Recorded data
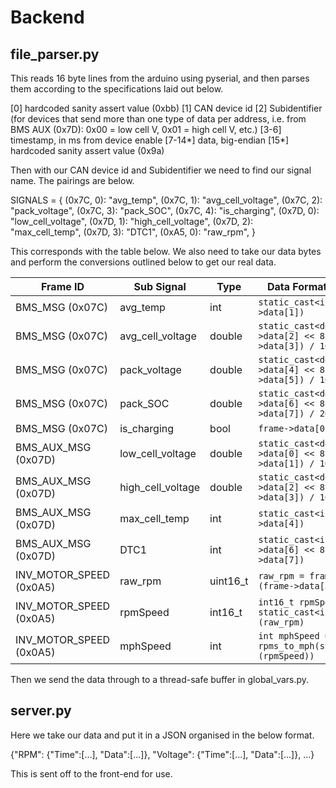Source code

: # Backend

## file_parser.py

This reads 16 byte lines from the arduino using pyserial, and then parses them according to the specifications laid out below.

[0] hardcoded sanity assert value (0xbb)
[1] CAN device id
[2] Subidentifier (for devices that send more than one type of data per address, i.e. from BMS AUX (0x7D): 0x00 = low cell V, 0x01 = high cell V, etc.)
[3-6] timestamp, in ms from device enable
[7-14*] data, big-endian
[15*] hardcoded sanity assert value (0x9a)

Then with our CAN device id and Subidentifier we need to find our signal name. The pairings are below.

SIGNALS = {
        (0x7C, 0): "avg_temp",
        (0x7C, 1): "avg_cell_voltage",
        (0x7C, 2): "pack_voltage",
        (0x7C, 3): "pack_SOC",
        (0x7C, 4): "is_charging",
        (0x7D, 0): "low_cell_voltage",
        (0x7D, 1): "high_cell_voltage",
        (0x7D, 2): "max_cell_temp",
        (0x7D, 3): "DTC1",
        (0xA5, 0): "raw_rpm",
    }

This corresponds with the table below. We also need to take our data bytes and perform the conversions outlined below to get our real data.

| Frame ID                | Sub Signal        | Type     | Data Format / Conversion                                                                    |
| ----------------------- | ----------------- | -------- | ------------------------------------------------------------------------------------------- |
| BMS_MSG (0x07C)         | avg_temp          | int      | `static_cast<int>(frame->data[1])`                                                          |
| BMS_MSG (0x07C)         | avg_cell_voltage  | double   | `static_cast<double>((frame->data[2] << 8) + frame->data[3]) / 10000`                       |
| BMS_MSG (0x07C)         | pack_voltage      | double   | `static_cast<double>((frame->data[4] << 8) OR frame->data[5]) / 100`                        |
| BMS_MSG (0x07C)         | pack_SOC          | double   | `static_cast<double>((frame->data[6] << 8) OR frame->data[7]) / 20`                         |
| BMS_MSG (0x07C)         | is_charging       | bool     | `frame->data[0] == 1`                                                                       |
| BMS_AUX_MSG (0x07D)     | low_cell_voltage  | double   | `static_cast<double>((frame->data[0] << 8) + frame->data[1]) / 10000`                       |
| BMS_AUX_MSG (0x07D)     | high_cell_voltage | double   | `static_cast<double>((frame->data[2] << 8) + frame->data[3]) / 10000`                       |
| BMS_AUX_MSG (0x07D)     | max_cell_temp     | int      | `static_cast<int>(frame->data[4])`                                                          |
| BMS_AUX_MSG (0x07D)     | DTC1              | int      | `static_cast<int>((frame->data[6] << 8) OR frame->data[7])`                                 |
| INV_MOTOR_SPEED (0x0A5) | raw_rpm           | uint16_t | `raw_rpm = frame->data[2] OR (frame->data[3] << 8)`                                         |
| INV_MOTOR_SPEED (0x0A5) | rpmSpeed          | int16_t  | `int16_t rpmSpeed = -1 * static_cast<int16_t>(raw_rpm)`                                     |
| INV_MOTOR_SPEED (0x0A5) | mphSpeed          | int      | `int mphSpeed = rpms_to_mph(static_cast<int>(rpmSpeed))`                                    |

Then we send the data through to a thread-safe buffer in global_vars.py.

## server.py

Here we take our data and put it in a JSON organised in the below format.

{"RPM": {"Time":[...], "Data":[...]}, "Voltage": {"Time":[...], "Data":[...]}, ...}

This is sent off to the front-end for use.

**Prompt**
A single figure is required: the number of lines above in which the word "rpmSpeed" occurs.

**Task solution**
2